**Activity:** All records, minus the pictures: write them out exactly.

Document images with source code:
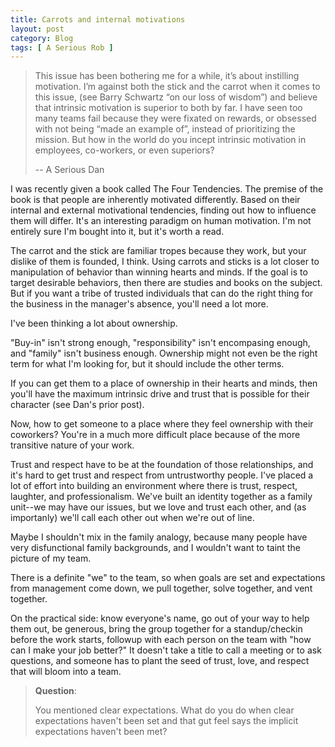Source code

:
 ```yaml
---
title: Carrots and internal motivations
layout: post
category: Blog
tags: [ A Serious Rob ]
---
```

> This issue has been bothering me for a while, it’s about instilling motivation. I’m against both the stick and the carrot when it comes to this issue, (see Barry Schwartz “on our loss of wisdom”) and believe that intrinsic motivation is superior to both by far. I have seen too many teams fail because they were fixated on rewards, or obsessed with not being “made an example of”, instead of prioritizing the mission. But how in the world do you incept intrinsic motivation in employees, co-workers, or even superiors?
> 
> -- A Serious Dan

I was recently given a book called The Four Tendencies. The premise of the book is that people are inherently motivated differently. Based on their internal and external motivational tendencies, finding out how to influence them will differ. It's an interesting paradigm on human motivation. I'm not entirely sure I'm bought into it, but it's worth a read.

<!-- more -->

The carrot and the stick are familiar tropes because they work, but your dislike of them is founded, I think. Using carrots and sticks is a lot closer to manipulation of behavior than winning hearts and minds. If the goal is to target desirable behaviors, then there are studies and books on the subject. But if you want a tribe of trusted individuals that can do the right thing for the business in the manager's absence, you'll need a lot more.

I've been thinking a lot about ownership.

"Buy-in" isn't strong enough, "responsibility" isn't encompasing enough, and "family" isn't business enough. Ownership might not even be the right term for what I'm looking for, but it should include the other terms.

If you can get them to a place of ownership in their hearts and minds, then you'll have the maximum intrinsic drive and trust that is possible for their character (see Dan's prior post).

Now, how to get someone to a place where they feel ownership with their coworkers? You're in a much more difficult place because of the more transitive nature of your work.

Trust and respect have to be at the foundation of those relationships, and it's hard to get trust and respect from untrustworthy people. I've placed a lot of effort into building an environment where there is trust, respect, laughter, and professionalism. We've built an identity together as a family unit--we may have our issues, but we love and trust each other, and (as importanly) we'll call each other out when we're out of line.

Maybe I shouldn't mix in the family analogy, because many people have very disfunctional family backgrounds, and I wouldn't want to taint the picture of my team.

There is a definite "we" to the team, so when goals are set and expectations from management come down, we pull together, solve together, and vent together.

On the practical side: know everyone's name, go out of your way to help them out, be generous, bring the group together for a standup/checkin before the work starts, followup with each person on the team with "how can I make your job better?" It doesn't take a title to call a meeting or to ask questions, and someone has to plant the seed of trust, love, and respect that will bloom into a team.

> **Question**:
> 
> You mentioned clear expectations. What do you do when clear expectations haven't been set and that gut feel says the implicit expectations haven't been met?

**Task response:**
Source code

:
 ```yaml
---
title: Carrots and internal motivations
layout: post
category: Blog
tags: [ A Serious Rob ]
---
```

> This issue has been bothering me for a while, it’s about instilling motivation. I’m against both the stick and the carrot when it comes to this issue, (see Barry Schwartz “on our loss of wisdom”) and believe that intrinsic motivation is superior to both by far. I have seen too many teams fail because they were fixated on rewards, or obsessed with not being “made an example of”, instead of prioritizing the mission. But how in the world do you incept intrinsic motivation in employees, co-workers, or even superiors?
> 
> -- A Serious Dan

I was recently given a book called The Four Tendencies. The premise of the book is that people are inherently motivated differently. Based on their internal and external motivational tendencies, finding out how to influence them will differ. It's an interesting paradigm on human motivation. I'm not entirely sure I'm bought into it, but it's worth a read.

<!-- more -->

The carrot and the stick are familiar tropes because they work, but your dislike of them is founded, I think. Using carrots and sticks is a lot closer to manipulation of behavior than winning hearts and minds. If the goal is to target desirable behaviors, then there are studies and books on the subject. But if you want a tribe of trusted individuals that can do the right thing for the business in the manager's absence, you'll need a lot more.

I've been thinking a lot about ownership.

"Buy-in" isn't strong enough, "responsibility" isn't encompasing enough, and "family" isn't business enough. Ownership might not even be the right term for what I'm looking for, but it should include the other terms.

If you can get them to a place of ownership in their hearts and minds, then you'll have the maximum intrinsic drive and trust that is possible for their character (see Dan's prior post).

Now, how to get someone to a place where they feel ownership with their coworkers? You're in a much more difficult place because of the more transitive nature of your work.

Trust and respect have to be at the foundation of those relationships, and it's hard to get trust and respect from untrustworthy people. I've placed a lot of effort into building an environment where there is trust, respect, laughter, and professionalism. We've built an identity together as a family unit--we may have our issues, but we love and trust each other, and (as importanly) we'll call each other out when we're out of line.

Maybe I shouldn't mix in the family analogy, because many people have very disfunctional family backgrounds, and I wouldn't want to taint the picture of my team.

There is a definite "we" to the team, so when goals are set and expectations from management come down, we pull together, solve together, and vent together.

On the practical side: know everyone's name, go out of your way to help them out, be generous, bring the group together for a standup/checkin before the work starts, followup with each person on the team with "how can I make your job better?" It doesn't take a title to call a meeting or to ask questions, and someone has to plant the seed of trust, love, and respect that will bloom into a team.

> **Question**:
> 
> You mentioned clear expectations. What do you do when clear expectations haven't been set and that gut feel says the implicit expectations haven't been met?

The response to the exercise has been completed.